_Exercise prompt_
Lines with "Somente": please show every one of them from the listing below.

########

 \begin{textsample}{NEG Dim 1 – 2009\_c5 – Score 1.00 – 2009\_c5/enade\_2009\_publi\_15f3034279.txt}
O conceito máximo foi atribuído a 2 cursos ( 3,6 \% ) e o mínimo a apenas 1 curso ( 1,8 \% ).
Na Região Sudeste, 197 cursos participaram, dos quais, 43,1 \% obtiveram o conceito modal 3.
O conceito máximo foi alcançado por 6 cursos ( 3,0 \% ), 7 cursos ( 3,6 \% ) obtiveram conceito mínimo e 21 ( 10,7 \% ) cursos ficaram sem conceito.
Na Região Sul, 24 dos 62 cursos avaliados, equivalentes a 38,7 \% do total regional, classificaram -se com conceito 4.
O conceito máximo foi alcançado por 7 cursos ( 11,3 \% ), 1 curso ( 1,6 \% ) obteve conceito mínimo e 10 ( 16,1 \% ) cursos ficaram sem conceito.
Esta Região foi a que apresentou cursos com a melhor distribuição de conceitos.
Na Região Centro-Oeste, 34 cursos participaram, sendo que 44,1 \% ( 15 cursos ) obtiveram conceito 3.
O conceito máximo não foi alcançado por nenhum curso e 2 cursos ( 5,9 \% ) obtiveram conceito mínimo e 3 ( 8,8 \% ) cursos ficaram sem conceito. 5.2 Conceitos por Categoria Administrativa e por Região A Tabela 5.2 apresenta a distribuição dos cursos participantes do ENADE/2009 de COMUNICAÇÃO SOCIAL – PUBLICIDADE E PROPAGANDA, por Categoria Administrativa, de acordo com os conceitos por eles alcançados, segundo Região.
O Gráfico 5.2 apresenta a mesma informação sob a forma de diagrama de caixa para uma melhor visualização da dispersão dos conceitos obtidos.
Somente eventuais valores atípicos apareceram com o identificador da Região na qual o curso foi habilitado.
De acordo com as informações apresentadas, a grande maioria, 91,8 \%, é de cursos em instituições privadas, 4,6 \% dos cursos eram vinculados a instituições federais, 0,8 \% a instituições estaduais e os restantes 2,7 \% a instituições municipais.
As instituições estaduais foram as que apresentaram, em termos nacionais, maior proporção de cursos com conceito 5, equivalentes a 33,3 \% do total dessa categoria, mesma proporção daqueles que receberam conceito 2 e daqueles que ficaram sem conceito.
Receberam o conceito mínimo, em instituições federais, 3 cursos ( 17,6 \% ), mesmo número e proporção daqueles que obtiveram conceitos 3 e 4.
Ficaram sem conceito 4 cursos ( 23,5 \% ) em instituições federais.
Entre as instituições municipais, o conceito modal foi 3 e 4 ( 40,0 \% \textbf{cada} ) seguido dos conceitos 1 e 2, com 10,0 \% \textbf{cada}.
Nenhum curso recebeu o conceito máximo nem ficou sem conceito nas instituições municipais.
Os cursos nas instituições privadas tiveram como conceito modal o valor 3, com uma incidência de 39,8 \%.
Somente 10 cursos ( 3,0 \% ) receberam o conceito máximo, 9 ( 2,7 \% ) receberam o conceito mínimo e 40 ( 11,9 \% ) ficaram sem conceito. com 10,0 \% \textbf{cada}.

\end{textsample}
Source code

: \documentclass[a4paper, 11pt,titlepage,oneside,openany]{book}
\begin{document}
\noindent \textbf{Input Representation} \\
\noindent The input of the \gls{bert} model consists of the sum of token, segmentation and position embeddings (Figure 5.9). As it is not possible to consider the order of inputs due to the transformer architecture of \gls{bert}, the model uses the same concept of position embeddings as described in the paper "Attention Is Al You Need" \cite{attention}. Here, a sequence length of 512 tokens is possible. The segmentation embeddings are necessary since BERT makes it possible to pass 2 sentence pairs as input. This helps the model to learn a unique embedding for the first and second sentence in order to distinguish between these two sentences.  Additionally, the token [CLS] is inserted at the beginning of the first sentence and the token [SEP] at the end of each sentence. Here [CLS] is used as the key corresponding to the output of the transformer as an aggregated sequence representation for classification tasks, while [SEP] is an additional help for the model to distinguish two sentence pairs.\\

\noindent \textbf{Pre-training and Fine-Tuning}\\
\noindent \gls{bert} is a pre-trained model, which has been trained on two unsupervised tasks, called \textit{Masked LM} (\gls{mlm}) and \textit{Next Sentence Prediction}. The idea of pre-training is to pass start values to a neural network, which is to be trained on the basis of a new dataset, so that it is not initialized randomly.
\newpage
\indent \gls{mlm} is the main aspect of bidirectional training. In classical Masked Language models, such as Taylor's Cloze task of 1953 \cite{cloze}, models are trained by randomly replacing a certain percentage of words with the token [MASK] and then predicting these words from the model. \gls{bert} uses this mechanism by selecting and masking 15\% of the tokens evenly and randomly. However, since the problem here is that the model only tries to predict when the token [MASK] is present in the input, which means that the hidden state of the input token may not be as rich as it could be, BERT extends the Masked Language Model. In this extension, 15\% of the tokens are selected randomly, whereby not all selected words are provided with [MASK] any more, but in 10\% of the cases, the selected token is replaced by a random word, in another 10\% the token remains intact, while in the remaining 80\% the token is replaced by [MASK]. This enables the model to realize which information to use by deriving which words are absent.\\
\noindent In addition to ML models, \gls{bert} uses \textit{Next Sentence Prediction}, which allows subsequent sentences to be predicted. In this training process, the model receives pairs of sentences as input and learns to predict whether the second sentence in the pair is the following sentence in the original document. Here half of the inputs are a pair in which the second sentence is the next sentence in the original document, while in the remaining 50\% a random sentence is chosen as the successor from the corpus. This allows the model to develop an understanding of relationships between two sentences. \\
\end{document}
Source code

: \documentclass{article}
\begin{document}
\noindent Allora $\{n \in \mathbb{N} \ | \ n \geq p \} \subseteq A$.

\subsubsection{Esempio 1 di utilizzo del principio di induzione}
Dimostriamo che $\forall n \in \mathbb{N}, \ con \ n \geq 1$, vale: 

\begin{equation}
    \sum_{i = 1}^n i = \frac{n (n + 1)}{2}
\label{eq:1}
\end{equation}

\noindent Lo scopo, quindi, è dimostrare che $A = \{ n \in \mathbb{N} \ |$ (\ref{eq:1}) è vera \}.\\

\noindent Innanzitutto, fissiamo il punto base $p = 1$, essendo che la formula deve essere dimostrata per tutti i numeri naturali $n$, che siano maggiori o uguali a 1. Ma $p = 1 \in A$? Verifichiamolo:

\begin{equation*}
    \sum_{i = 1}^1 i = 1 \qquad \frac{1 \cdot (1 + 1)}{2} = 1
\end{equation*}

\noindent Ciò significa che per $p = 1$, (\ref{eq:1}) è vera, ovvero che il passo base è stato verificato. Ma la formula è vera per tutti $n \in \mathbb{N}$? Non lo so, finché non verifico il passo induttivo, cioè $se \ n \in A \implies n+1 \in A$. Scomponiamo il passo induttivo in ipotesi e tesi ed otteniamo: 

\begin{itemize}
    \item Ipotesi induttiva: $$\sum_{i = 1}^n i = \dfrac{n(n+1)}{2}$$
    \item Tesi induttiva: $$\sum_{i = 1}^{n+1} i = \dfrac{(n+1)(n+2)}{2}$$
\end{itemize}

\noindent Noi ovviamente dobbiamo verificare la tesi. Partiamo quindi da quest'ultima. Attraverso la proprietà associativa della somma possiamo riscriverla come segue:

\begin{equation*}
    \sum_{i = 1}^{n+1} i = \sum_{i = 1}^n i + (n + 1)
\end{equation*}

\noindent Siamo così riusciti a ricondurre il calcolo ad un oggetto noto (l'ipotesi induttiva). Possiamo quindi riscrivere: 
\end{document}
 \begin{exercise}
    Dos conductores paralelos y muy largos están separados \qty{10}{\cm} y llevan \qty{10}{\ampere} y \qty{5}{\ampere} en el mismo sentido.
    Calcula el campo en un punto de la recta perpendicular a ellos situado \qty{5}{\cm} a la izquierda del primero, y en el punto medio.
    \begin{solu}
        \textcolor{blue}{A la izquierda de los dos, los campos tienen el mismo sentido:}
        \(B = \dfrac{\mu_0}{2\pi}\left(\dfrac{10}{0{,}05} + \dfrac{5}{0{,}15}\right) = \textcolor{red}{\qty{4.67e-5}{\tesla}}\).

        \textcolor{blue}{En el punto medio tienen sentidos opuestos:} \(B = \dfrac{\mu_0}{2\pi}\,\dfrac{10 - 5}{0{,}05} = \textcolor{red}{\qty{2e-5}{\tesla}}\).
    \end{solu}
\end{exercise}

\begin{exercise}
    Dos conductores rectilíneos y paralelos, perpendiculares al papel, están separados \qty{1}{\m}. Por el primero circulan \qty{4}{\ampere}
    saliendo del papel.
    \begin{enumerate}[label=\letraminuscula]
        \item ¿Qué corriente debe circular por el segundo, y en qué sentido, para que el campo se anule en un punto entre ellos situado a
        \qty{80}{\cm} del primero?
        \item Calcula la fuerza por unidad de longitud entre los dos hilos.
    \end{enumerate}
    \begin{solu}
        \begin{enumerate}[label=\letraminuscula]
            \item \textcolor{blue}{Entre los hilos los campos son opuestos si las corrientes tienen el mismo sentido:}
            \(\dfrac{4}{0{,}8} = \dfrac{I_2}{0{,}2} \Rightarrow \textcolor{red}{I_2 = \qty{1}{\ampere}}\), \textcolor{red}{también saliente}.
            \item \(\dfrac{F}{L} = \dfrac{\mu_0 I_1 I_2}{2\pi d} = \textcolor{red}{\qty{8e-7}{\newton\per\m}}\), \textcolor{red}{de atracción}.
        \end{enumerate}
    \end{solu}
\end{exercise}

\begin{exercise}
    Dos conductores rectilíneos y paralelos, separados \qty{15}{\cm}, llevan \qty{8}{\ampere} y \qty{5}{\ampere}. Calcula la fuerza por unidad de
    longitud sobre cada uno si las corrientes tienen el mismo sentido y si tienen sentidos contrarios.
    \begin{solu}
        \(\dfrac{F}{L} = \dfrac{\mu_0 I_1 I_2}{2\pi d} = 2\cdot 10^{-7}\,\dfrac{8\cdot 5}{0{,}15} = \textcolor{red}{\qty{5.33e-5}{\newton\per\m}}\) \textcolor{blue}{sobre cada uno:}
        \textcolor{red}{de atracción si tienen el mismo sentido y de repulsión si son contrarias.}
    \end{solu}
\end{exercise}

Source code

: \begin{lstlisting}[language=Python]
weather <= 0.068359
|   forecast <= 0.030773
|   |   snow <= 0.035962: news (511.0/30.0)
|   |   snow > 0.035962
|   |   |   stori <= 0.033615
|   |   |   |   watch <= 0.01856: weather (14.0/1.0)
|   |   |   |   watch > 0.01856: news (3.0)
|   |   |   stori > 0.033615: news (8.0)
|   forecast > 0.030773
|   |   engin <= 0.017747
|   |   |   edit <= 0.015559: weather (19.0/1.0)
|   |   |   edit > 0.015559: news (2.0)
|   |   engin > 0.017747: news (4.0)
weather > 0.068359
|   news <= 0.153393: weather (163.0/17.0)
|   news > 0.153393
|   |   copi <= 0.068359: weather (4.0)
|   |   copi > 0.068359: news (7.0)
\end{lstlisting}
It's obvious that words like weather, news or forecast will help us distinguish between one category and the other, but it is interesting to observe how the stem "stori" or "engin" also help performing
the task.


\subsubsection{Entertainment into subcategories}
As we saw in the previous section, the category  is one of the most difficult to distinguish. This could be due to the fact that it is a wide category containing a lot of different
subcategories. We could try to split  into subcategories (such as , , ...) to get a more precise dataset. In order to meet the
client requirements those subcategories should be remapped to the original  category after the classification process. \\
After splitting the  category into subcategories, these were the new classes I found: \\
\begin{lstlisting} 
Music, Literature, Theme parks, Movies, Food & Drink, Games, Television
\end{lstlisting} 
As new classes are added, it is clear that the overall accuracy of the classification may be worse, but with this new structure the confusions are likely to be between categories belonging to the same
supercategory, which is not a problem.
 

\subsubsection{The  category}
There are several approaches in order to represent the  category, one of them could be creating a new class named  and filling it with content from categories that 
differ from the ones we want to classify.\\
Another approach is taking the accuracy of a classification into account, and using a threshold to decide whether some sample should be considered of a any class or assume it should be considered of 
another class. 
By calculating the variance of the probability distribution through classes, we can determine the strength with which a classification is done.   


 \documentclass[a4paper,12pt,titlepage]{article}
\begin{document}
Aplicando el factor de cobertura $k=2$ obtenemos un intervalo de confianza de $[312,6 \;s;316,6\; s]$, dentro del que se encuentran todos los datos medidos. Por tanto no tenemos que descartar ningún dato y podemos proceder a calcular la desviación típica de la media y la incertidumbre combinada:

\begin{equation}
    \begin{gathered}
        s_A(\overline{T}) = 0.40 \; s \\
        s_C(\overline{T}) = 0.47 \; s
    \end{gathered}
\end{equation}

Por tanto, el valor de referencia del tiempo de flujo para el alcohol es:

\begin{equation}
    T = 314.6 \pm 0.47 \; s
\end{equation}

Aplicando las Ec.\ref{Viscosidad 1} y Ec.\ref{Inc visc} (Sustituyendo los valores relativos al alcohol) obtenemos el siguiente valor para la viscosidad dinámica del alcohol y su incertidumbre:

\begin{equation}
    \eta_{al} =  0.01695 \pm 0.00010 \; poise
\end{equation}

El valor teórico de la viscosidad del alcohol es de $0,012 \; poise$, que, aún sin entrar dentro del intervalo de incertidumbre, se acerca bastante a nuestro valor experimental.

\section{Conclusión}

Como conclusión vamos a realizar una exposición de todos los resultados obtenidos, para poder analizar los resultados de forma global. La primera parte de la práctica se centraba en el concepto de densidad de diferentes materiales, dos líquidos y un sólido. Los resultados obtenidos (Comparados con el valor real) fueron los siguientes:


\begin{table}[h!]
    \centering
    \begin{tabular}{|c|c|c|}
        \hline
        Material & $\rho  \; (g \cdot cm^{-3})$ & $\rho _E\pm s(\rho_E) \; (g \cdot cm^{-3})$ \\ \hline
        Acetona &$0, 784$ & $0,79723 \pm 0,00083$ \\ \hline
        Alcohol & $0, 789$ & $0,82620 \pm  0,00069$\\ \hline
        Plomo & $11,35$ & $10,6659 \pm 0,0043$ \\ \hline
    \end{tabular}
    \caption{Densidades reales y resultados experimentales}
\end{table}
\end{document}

########

_Solution_
Somente eventuais valores atípicos apareceram com o identificador da Região na qual o curso foi habilitado.
Somente 10 cursos ( 3,0 \% ) receberam o conceito máximo, 9 ( 2,7 \% ) receberam o conceito mínimo e 40 ( 11,9 \% ) ficaram sem conceito. com 10,0 \% \textbf{cada}.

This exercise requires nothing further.